More importantly, the "fetch-at-most-once" property is claimed to be
the primary feature of the Kazaa object dynamics. This property, which
follows directly from the immutability of multimedia objects, has
important implications for the overal behavior of the workload.
One of the implication is that it makes the access patttern
non-Zipf. Another way to think about the "fetch-at-most-once"
property is that every client has a local cache (the local file system)
of all objects ever fetched. Because objects never change,
accessing visited object is always a hit.
- A synthesized model of P2P file sharing workload is built, using
underlying Zipf accesses to objects masked by the "fetch-at-most-once"
property. Simulated object popularity agrees with the trace, which
validates the model for the trace. The effectiveness of a shared proxy
cache is simulated on this model. The result suggests that an ideal
proxy cache can have a very good hit rate (60%-90%). But the
required cache size to reach good hit rate is large.
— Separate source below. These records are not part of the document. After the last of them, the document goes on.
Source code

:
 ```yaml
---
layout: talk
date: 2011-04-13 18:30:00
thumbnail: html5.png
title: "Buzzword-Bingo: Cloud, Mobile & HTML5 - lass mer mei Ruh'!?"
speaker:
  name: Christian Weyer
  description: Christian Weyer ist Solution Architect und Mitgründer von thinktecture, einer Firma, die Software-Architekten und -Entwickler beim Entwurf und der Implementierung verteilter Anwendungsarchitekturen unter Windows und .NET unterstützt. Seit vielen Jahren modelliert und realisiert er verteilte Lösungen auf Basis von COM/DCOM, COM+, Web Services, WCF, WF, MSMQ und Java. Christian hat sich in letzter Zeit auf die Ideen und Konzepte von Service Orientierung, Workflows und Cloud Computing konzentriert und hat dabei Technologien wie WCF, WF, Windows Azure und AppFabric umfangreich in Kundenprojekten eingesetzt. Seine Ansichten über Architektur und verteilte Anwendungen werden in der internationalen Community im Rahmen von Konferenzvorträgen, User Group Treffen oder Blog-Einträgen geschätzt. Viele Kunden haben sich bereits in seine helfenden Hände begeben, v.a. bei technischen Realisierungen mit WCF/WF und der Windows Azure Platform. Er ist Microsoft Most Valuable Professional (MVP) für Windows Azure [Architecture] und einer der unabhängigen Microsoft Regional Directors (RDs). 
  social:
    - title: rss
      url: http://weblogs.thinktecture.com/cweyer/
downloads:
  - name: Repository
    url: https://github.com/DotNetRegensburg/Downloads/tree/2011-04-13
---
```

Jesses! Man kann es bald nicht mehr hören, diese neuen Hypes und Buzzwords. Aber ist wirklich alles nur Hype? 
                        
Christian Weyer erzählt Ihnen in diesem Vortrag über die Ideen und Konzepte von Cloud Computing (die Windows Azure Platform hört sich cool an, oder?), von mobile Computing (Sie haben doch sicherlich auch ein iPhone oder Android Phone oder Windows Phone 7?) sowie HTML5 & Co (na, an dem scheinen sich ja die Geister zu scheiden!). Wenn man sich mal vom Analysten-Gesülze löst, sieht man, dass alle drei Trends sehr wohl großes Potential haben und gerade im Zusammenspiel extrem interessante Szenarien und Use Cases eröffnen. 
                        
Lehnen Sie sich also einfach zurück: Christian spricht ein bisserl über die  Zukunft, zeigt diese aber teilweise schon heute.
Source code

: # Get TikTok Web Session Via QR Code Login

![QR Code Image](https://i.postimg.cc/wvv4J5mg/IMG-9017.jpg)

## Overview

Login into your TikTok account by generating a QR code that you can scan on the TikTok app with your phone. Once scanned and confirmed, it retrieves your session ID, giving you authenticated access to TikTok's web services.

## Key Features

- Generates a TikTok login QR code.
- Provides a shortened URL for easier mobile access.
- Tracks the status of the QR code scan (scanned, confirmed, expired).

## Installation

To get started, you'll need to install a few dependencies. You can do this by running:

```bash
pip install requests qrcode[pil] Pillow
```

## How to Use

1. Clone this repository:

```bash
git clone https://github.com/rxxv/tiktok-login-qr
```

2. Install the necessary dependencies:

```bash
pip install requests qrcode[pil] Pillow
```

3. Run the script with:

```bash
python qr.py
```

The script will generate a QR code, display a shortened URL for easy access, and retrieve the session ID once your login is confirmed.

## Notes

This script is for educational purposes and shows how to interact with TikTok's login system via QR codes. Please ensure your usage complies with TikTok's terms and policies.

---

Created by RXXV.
- The last major result is that locality-aware P2P systems can save
large amount of external bandwidth. Although the effectiveness is
certainly related the number of active users inside the organization,
the trace shows that for a University-sized organization, more than 86%
of external bandwidth can be save by using an ideal locality-aware P2P
system. One contributing factor to this high effectiveness is that
popular objects have good availability because more users have them.
One major flaw.
The claim in seciton 4.4 that new clients cannot stabilize
performance is rather counter-intuitive. Presumably under normal
operations, the popularity distribution of all objects should be
stable and object popularity changes over time gradually. Then a
centralized proxy cache will have a stable hit rate, rather than an
ever-decreasing one.